Problem to solve
Below are entries. Reproduce exactly the lines between the line holding "## 👨‍💻 Author" and the line holding "vorhanden ist* <br>", inclusive, and only those.

---------- Data excerpts ----------

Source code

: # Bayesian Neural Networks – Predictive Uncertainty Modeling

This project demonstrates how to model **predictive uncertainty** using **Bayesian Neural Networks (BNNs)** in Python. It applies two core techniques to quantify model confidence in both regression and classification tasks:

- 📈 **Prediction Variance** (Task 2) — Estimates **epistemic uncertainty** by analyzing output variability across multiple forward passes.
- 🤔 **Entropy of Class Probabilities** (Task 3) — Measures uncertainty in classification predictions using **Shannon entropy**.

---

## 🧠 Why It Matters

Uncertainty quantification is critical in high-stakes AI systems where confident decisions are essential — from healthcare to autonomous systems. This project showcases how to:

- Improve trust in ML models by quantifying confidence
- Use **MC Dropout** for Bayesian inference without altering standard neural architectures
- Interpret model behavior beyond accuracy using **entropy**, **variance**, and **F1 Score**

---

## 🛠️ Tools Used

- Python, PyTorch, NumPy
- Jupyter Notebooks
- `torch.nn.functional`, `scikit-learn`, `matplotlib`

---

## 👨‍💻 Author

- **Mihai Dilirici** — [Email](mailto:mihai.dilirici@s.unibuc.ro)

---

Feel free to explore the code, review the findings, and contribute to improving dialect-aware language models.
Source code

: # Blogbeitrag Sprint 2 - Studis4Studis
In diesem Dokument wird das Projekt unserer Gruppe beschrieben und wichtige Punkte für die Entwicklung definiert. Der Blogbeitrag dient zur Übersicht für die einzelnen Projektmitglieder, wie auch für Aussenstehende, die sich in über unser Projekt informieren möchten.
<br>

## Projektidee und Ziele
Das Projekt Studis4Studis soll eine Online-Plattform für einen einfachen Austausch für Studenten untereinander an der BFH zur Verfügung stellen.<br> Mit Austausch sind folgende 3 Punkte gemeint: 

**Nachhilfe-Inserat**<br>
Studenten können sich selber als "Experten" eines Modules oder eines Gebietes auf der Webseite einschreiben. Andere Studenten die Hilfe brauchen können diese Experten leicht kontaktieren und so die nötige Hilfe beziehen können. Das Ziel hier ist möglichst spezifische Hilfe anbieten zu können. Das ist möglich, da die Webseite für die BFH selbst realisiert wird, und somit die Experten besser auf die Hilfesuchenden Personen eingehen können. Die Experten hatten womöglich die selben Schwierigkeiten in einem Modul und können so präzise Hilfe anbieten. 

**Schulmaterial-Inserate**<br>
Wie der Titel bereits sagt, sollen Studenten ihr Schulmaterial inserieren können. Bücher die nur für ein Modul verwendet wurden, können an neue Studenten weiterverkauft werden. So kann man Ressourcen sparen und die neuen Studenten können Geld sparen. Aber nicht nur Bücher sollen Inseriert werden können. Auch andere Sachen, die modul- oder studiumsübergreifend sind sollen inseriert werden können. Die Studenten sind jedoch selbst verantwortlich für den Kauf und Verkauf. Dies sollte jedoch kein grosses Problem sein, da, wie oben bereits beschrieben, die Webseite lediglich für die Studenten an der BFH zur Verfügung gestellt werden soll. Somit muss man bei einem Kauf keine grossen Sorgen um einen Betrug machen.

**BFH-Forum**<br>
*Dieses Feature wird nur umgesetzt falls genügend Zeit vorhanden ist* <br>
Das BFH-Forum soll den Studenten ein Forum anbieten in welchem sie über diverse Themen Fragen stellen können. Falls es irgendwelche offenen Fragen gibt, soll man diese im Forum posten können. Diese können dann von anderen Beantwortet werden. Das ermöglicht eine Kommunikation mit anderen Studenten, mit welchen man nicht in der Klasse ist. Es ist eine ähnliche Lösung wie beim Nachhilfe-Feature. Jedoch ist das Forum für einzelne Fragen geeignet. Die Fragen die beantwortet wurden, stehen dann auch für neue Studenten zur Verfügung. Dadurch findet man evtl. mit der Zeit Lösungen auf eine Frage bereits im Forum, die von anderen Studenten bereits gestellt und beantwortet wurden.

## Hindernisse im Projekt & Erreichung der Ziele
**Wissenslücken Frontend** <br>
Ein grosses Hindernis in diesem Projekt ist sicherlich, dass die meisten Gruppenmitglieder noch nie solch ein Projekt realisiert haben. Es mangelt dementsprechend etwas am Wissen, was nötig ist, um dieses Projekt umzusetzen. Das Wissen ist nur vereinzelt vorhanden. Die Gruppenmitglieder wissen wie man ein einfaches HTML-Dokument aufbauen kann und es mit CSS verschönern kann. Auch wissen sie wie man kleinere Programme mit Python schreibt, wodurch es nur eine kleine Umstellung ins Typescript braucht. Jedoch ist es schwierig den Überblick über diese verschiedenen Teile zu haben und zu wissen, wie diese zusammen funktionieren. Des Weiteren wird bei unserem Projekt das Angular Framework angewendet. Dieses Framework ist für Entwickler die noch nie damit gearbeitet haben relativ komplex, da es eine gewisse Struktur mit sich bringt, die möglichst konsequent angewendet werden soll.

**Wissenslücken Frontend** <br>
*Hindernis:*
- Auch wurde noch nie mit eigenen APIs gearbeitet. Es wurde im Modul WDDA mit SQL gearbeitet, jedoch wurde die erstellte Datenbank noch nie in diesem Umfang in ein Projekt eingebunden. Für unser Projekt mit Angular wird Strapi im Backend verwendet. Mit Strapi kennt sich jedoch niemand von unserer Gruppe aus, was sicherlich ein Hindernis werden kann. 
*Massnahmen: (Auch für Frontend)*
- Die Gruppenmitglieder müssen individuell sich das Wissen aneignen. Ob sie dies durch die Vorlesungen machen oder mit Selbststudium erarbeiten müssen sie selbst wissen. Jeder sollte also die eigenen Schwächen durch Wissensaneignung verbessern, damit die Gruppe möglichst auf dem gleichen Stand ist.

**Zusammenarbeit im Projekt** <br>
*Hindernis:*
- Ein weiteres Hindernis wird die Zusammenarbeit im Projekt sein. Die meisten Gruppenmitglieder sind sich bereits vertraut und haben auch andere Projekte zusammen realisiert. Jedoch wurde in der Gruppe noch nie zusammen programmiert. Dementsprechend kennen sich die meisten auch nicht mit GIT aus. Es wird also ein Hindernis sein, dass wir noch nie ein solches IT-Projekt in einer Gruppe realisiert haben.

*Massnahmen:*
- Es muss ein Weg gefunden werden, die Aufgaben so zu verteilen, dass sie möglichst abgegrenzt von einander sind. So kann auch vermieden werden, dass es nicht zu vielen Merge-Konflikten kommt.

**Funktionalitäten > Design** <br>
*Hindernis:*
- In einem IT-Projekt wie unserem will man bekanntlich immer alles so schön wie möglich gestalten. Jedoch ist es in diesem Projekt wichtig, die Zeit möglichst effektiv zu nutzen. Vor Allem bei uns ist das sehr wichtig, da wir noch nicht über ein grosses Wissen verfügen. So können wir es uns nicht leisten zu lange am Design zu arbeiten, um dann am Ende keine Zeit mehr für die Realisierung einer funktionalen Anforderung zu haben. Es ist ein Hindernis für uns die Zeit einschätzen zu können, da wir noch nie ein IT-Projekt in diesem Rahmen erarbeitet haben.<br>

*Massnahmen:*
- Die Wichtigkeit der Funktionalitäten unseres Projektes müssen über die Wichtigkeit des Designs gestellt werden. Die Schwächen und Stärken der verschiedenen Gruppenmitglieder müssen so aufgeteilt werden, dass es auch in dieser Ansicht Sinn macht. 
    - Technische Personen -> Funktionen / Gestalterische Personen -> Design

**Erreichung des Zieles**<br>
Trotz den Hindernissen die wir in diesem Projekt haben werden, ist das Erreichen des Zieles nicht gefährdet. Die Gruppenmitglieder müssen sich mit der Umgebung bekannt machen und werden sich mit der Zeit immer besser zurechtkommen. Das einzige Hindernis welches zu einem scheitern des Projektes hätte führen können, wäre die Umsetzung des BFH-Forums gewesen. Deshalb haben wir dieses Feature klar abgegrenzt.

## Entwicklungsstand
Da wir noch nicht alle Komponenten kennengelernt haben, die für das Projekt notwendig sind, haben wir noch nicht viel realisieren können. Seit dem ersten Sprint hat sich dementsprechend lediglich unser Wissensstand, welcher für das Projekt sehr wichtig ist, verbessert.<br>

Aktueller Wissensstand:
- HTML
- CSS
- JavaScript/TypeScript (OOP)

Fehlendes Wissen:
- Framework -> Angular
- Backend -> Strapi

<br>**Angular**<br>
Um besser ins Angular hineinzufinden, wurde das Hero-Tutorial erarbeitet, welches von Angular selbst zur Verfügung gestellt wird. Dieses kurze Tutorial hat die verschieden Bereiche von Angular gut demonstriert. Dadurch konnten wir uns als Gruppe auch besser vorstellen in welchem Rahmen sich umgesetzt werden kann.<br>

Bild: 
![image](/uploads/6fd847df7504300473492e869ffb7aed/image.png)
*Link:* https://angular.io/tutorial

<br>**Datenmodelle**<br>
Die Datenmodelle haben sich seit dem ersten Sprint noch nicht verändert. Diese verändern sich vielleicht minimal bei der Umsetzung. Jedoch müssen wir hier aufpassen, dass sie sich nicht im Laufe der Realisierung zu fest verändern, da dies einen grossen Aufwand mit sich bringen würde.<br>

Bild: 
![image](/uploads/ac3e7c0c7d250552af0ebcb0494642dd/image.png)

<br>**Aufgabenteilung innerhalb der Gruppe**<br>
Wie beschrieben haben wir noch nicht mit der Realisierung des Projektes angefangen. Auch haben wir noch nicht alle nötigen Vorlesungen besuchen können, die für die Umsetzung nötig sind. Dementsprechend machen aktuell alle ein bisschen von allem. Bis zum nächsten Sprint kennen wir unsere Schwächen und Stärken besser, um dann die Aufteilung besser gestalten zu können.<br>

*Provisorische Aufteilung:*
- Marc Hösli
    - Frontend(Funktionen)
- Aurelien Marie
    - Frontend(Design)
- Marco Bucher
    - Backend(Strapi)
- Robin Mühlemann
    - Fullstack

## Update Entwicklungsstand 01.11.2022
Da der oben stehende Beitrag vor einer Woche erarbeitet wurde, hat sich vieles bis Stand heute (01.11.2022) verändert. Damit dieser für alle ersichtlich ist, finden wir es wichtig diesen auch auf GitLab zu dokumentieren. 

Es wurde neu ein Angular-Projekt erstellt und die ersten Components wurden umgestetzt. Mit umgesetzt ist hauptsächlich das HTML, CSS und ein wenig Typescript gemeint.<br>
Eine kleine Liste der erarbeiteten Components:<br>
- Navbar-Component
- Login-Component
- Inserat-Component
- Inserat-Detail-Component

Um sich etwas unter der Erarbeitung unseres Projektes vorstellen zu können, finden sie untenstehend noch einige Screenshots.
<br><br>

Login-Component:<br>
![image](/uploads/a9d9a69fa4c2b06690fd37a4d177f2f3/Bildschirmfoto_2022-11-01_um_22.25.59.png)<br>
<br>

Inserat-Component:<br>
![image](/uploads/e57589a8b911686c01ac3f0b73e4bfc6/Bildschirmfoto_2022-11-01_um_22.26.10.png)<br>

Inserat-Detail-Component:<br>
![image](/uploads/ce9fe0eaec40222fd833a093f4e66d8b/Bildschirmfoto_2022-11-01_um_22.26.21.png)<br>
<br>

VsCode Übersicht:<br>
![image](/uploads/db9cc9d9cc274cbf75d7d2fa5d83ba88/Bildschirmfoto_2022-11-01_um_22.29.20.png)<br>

----------

Answer section
## 👨‍💻 Author

- **Mihai Dilirici** — [Email](mailto:mihai.dilirici@s.unibuc.ro)

---

Feel free to explore the code, review the findings, and contribute to improving dialect-aware language models.
Source code

: # Blogbeitrag Sprint 2 - Studis4Studis
In diesem Dokument wird das Projekt unserer Gruppe beschrieben und wichtige Punkte für die Entwicklung definiert. Der Blogbeitrag dient zur Übersicht für die einzelnen Projektmitglieder, wie auch für Aussenstehende, die sich in über unser Projekt informieren möchten.
<br>

## Projektidee und Ziele
Das Projekt Studis4Studis soll eine Online-Plattform für einen einfachen Austausch für Studenten untereinander an der BFH zur Verfügung stellen.<br> Mit Austausch sind folgende 3 Punkte gemeint: 

**Nachhilfe-Inserat**<br>
Studenten können sich selber als "Experten" eines Modules oder eines Gebietes auf der Webseite einschreiben. Andere Studenten die Hilfe brauchen können diese Experten leicht kontaktieren und so die nötige Hilfe beziehen können. Das Ziel hier ist möglichst spezifische Hilfe anbieten zu können. Das ist möglich, da die Webseite für die BFH selbst realisiert wird, und somit die Experten besser auf die Hilfesuchenden Personen eingehen können. Die Experten hatten womöglich die selben Schwierigkeiten in einem Modul und können so präzise Hilfe anbieten. 

**Schulmaterial-Inserate**<br>
Wie der Titel bereits sagt, sollen Studenten ihr Schulmaterial inserieren können. Bücher die nur für ein Modul verwendet wurden, können an neue Studenten weiterverkauft werden. So kann man Ressourcen sparen und die neuen Studenten können Geld sparen. Aber nicht nur Bücher sollen Inseriert werden können. Auch andere Sachen, die modul- oder studiumsübergreifend sind sollen inseriert werden können. Die Studenten sind jedoch selbst verantwortlich für den Kauf und Verkauf. Dies sollte jedoch kein grosses Problem sein, da, wie oben bereits beschrieben, die Webseite lediglich für die Studenten an der BFH zur Verfügung gestellt werden soll. Somit muss man bei einem Kauf keine grossen Sorgen um einen Betrug machen.

**BFH-Forum**<br>
*Dieses Feature wird nur umgesetzt falls genügend Zeit vorhanden ist* <br>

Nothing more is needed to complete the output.